■ **Task goal**: Repeat the records below verbatim, and do not copy their pictures.

*** Data records ***

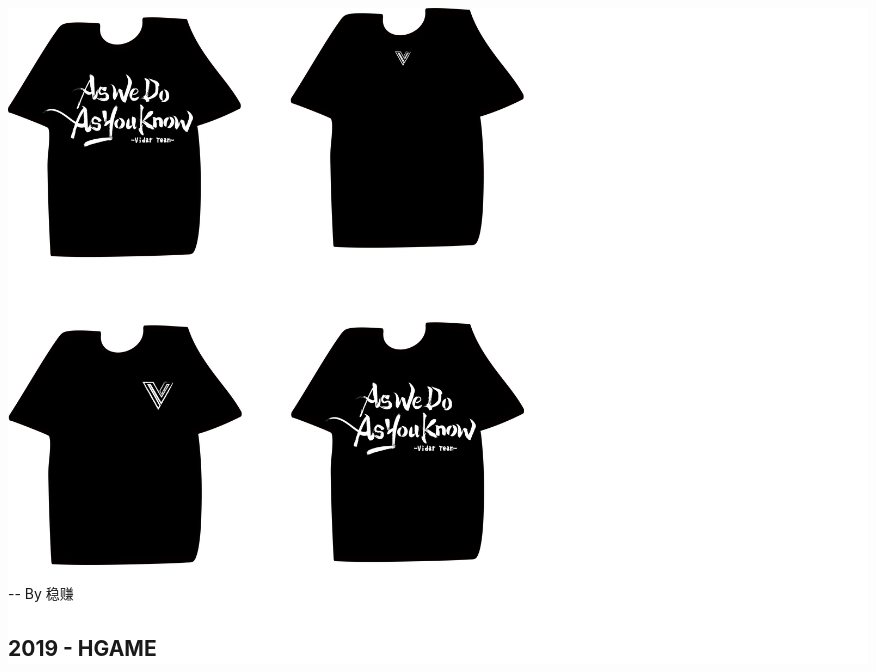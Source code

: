 <img src="2019-%E5%A4%8F%E5%AD%A3%E4%BC%9A%E6%9C%8D/2019%E5%A4%8F%E5%AD%A3%E4%BC%9A%E6%9C%8D.png?raw=true" width="60%" height="60%"/>

-- By 稳赚

## 2019 - HGAME
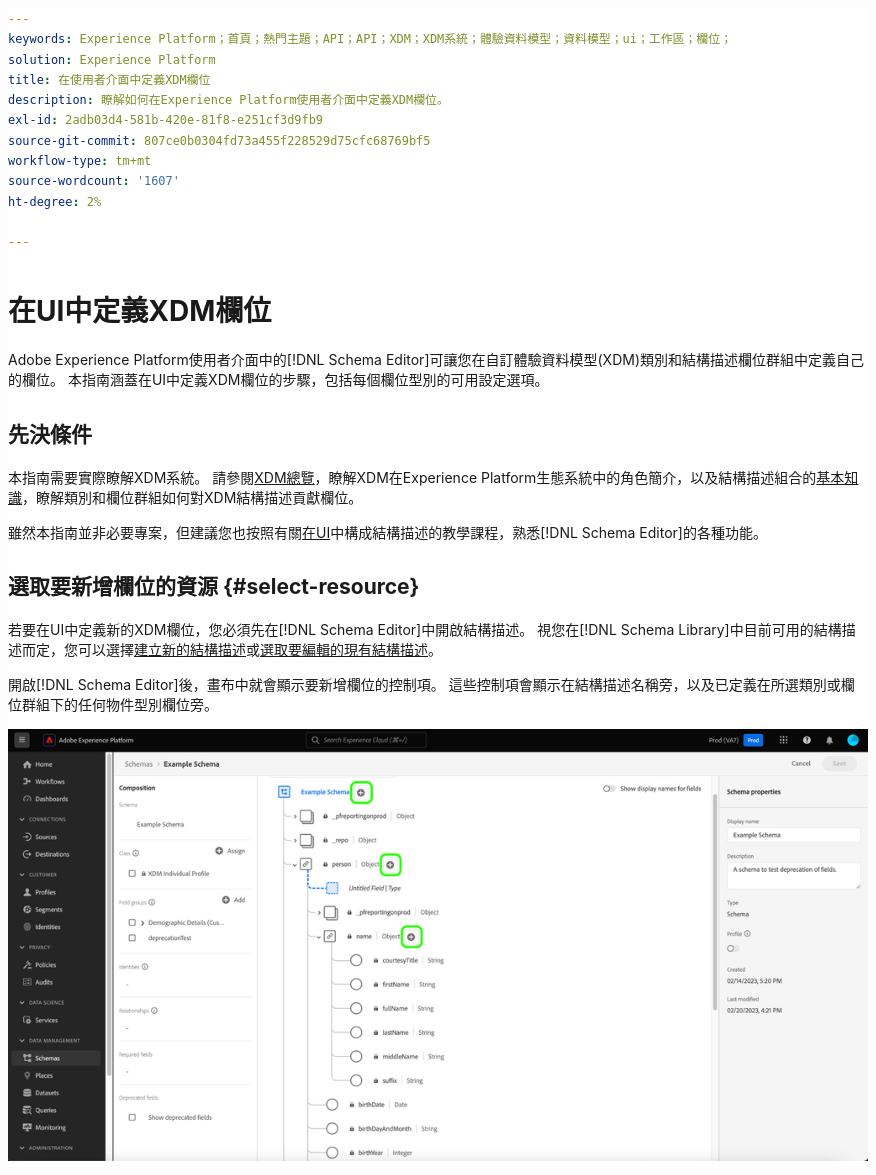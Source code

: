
 ```yaml
---
keywords: Experience Platform；首頁；熱門主題；API；API；XDM；XDM系統；體驗資料模型；資料模型；ui；工作區；欄位；
solution: Experience Platform
title: 在使用者介面中定義XDM欄位
description: 瞭解如何在Experience Platform使用者介面中定義XDM欄位。
exl-id: 2adb03d4-581b-420e-81f8-e251cf3d9fb9
source-git-commit: 807ce0b0304fd73a455f228529d75cfc68769bf5
workflow-type: tm+mt
source-wordcount: '1607'
ht-degree: 2%

---
```


# 在UI中定義XDM欄位

Adobe Experience Platform使用者介面中的[!DNL Schema Editor]可讓您在自訂體驗資料模型(XDM)類別和結構描述欄位群組中定義自己的欄位。 本指南涵蓋在UI中定義XDM欄位的步驟，包括每個欄位型別的可用設定選項。

## 先決條件

本指南需要實際瞭解XDM系統。 請參閱[XDM總覽](../../home.md)，瞭解XDM在Experience Platform生態系統中的角色簡介，以及結構描述組合的[基本知識](../../schema/composition.md)，瞭解類別和欄位群組如何對XDM結構描述貢獻欄位。

雖然本指南並非必要專案，但建議您也按照有關[在UI](../../tutorials/create-schema-ui.md)中構成結構描述的教學課程，熟悉[!DNL Schema Editor]的各種功能。

## 選取要新增欄位的資源 {#select-resource}

若要在UI中定義新的XDM欄位，您必須先在[!DNL Schema Editor]中開啟結構描述。 視您在[!DNL Schema Library]中目前可用的結構描述而定，您可以選擇[建立新的結構描述](../resources/schemas.md#create)或[選取要編輯的現有結構描述](../resources/schemas.md#edit)。

開啟[!DNL Schema Editor]後，畫布中就會顯示要新增欄位的控制項。 這些控制項會顯示在結構描述名稱旁，以及已定義在所選類別或欄位群組下的任何物件型別欄位旁。

![反白顯示新增圖示的結構描述編輯器。](../../images/ui/fields/overview/select-resource.png)
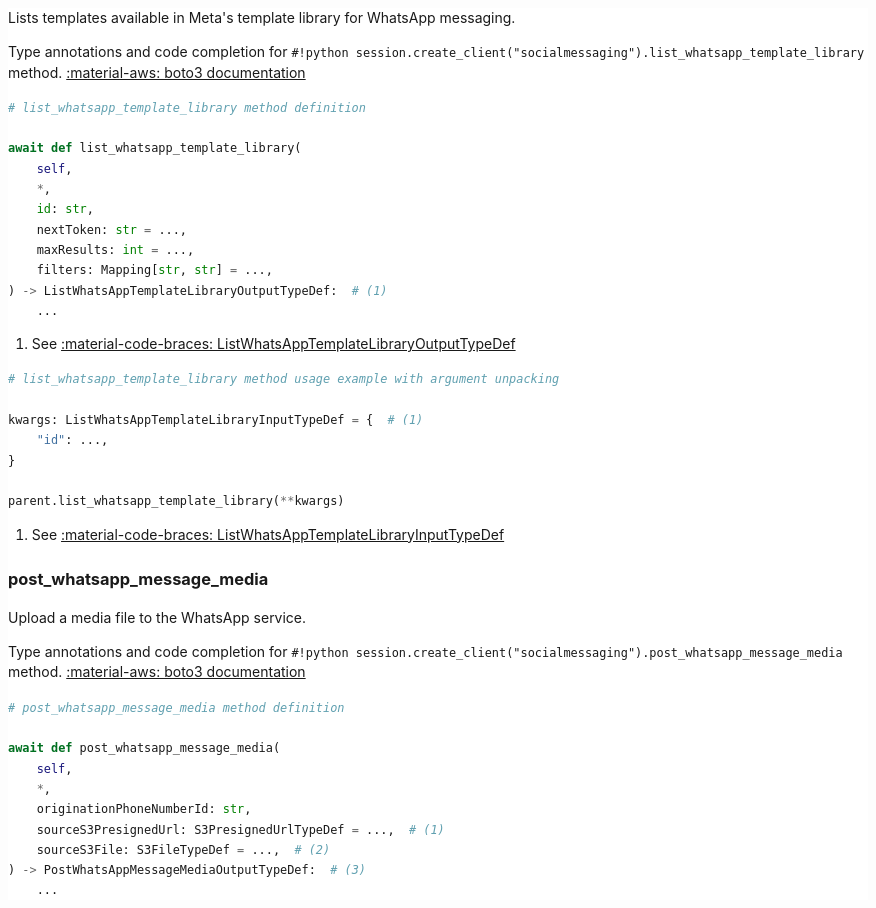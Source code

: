 Lists templates available in Meta's template library for WhatsApp messaging.

Type annotations and code completion for `#!python session.create_client("socialmessaging").list_whatsapp_template_library` method.
[:material-aws: boto3 documentation](https://boto3.amazonaws.com/v1/documentation/api/latest/reference/services/socialmessaging/client/list_whatsapp_template_library.html)

```python
# list_whatsapp_template_library method definition

await def list_whatsapp_template_library(
    self,
    *,
    id: str,
    nextToken: str = ...,
    maxResults: int = ...,
    filters: Mapping[str, str] = ...,
) -> ListWhatsAppTemplateLibraryOutputTypeDef:  # (1)
    ...
```

1. See [:material-code-braces: ListWhatsAppTemplateLibraryOutputTypeDef](./type_defs.md#listwhatsapptemplatelibraryoutputtypedef)


```python
# list_whatsapp_template_library method usage example with argument unpacking

kwargs: ListWhatsAppTemplateLibraryInputTypeDef = {  # (1)
    "id": ...,
}

parent.list_whatsapp_template_library(**kwargs)
```

1. See [:material-code-braces: ListWhatsAppTemplateLibraryInputTypeDef](./type_defs.md#listwhatsapptemplatelibraryinputtypedef)

### post\_whatsapp\_message\_media

Upload a media file to the WhatsApp service.

Type annotations and code completion for `#!python session.create_client("socialmessaging").post_whatsapp_message_media` method.
[:material-aws: boto3 documentation](https://boto3.amazonaws.com/v1/documentation/api/latest/reference/services/socialmessaging/client/post_whatsapp_message_media.html)

```python
# post_whatsapp_message_media method definition

await def post_whatsapp_message_media(
    self,
    *,
    originationPhoneNumberId: str,
    sourceS3PresignedUrl: S3PresignedUrlTypeDef = ...,  # (1)
    sourceS3File: S3FileTypeDef = ...,  # (2)
) -> PostWhatsAppMessageMediaOutputTypeDef:  # (3)
    ...
```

***

■ **Exercise answer**:
Source code

: <img src="2019-%E5%A4%8F%E5%AD%A3%E4%BC%9A%E6%9C%8D/2019%E5%A4%8F%E5%AD%A3%E4%BC%9A%E6%9C%8D.png?raw=true" width="60%" height="60%"/>

-- By 稳赚

## 2019 - HGAME
Source code

:
 ```yaml
---
keywords: Experience Platform；首頁；熱門主題；API；API；XDM；XDM系統；體驗資料模型；資料模型；ui；工作區；欄位；
solution: Experience Platform
title: 在使用者介面中定義XDM欄位
description: 瞭解如何在Experience Platform使用者介面中定義XDM欄位。
exl-id: 2adb03d4-581b-420e-81f8-e251cf3d9fb9
source-git-commit: 807ce0b0304fd73a455f228529d75cfc68769bf5
workflow-type: tm+mt
source-wordcount: '1607'
ht-degree: 2%

---
```


# 在UI中定義XDM欄位

Adobe Experience Platform使用者介面中的[!DNL Schema Editor]可讓您在自訂體驗資料模型(XDM)類別和結構描述欄位群組中定義自己的欄位。 本指南涵蓋在UI中定義XDM欄位的步驟，包括每個欄位型別的可用設定選項。

## 先決條件

本指南需要實際瞭解XDM系統。 請參閱[XDM總覽](../../home.md)，瞭解XDM在Experience Platform生態系統中的角色簡介，以及結構描述組合的[基本知識](../../schema/composition.md)，瞭解類別和欄位群組如何對XDM結構描述貢獻欄位。

雖然本指南並非必要專案，但建議您也按照有關[在UI](../../tutorials/create-schema-ui.md)中構成結構描述的教學課程，熟悉[!DNL Schema Editor]的各種功能。

## 選取要新增欄位的資源 {#select-resource}

若要在UI中定義新的XDM欄位，您必須先在[!DNL Schema Editor]中開啟結構描述。 視您在[!DNL Schema Library]中目前可用的結構描述而定，您可以選擇[建立新的結構描述](../resources/schemas.md#create)或[選取要編輯的現有結構描述](../resources/schemas.md#edit)。

開啟[!DNL Schema Editor]後，畫布中就會顯示要新增欄位的控制項。 這些控制項會顯示在結構描述名稱旁，以及已定義在所選類別或欄位群組下的任何物件型別欄位旁。

![反白顯示新增圖示的結構描述編輯器。](../../images/ui/fields/overview/select-resource.png)
Source code

: Lists templates available in Meta's template library for WhatsApp messaging.

Type annotations and code completion for `#!python session.create_client("socialmessaging").list_whatsapp_template_library` method.
[:material-aws: boto3 documentation](https://boto3.amazonaws.com/v1/documentation/api/latest/reference/services/socialmessaging/client/list_whatsapp_template_library.html)

```python
# list_whatsapp_template_library method definition

await def list_whatsapp_template_library(
    self,
    *,
    id: str,
    nextToken: str = ...,
    maxResults: int = ...,
    filters: Mapping[str, str] = ...,
) -> ListWhatsAppTemplateLibraryOutputTypeDef:  # (1)
    ...
```

1. See [:material-code-braces: ListWhatsAppTemplateLibraryOutputTypeDef](./type_defs.md#listwhatsapptemplatelibraryoutputtypedef)


```python
# list_whatsapp_template_library method usage example with argument unpacking

kwargs: ListWhatsAppTemplateLibraryInputTypeDef = {  # (1)
    "id": ...,
}

parent.list_whatsapp_template_library(**kwargs)
```

1. See [:material-code-braces: ListWhatsAppTemplateLibraryInputTypeDef](./type_defs.md#listwhatsapptemplatelibraryinputtypedef)

### post\_whatsapp\_message\_media

Upload a media file to the WhatsApp service.

Type annotations and code completion for `#!python session.create_client("socialmessaging").post_whatsapp_message_media` method.
[:material-aws: boto3 documentation](https://boto3.amazonaws.com/v1/documentation/api/latest/reference/services/socialmessaging/client/post_whatsapp_message_media.html)

```python
# post_whatsapp_message_media method definition

await def post_whatsapp_message_media(
    self,
    *,
    originationPhoneNumberId: str,
    sourceS3PresignedUrl: S3PresignedUrlTypeDef = ...,  # (1)
    sourceS3File: S3FileTypeDef = ...,  # (2)
) -> PostWhatsAppMessageMediaOutputTypeDef:  # (3)
    ...
```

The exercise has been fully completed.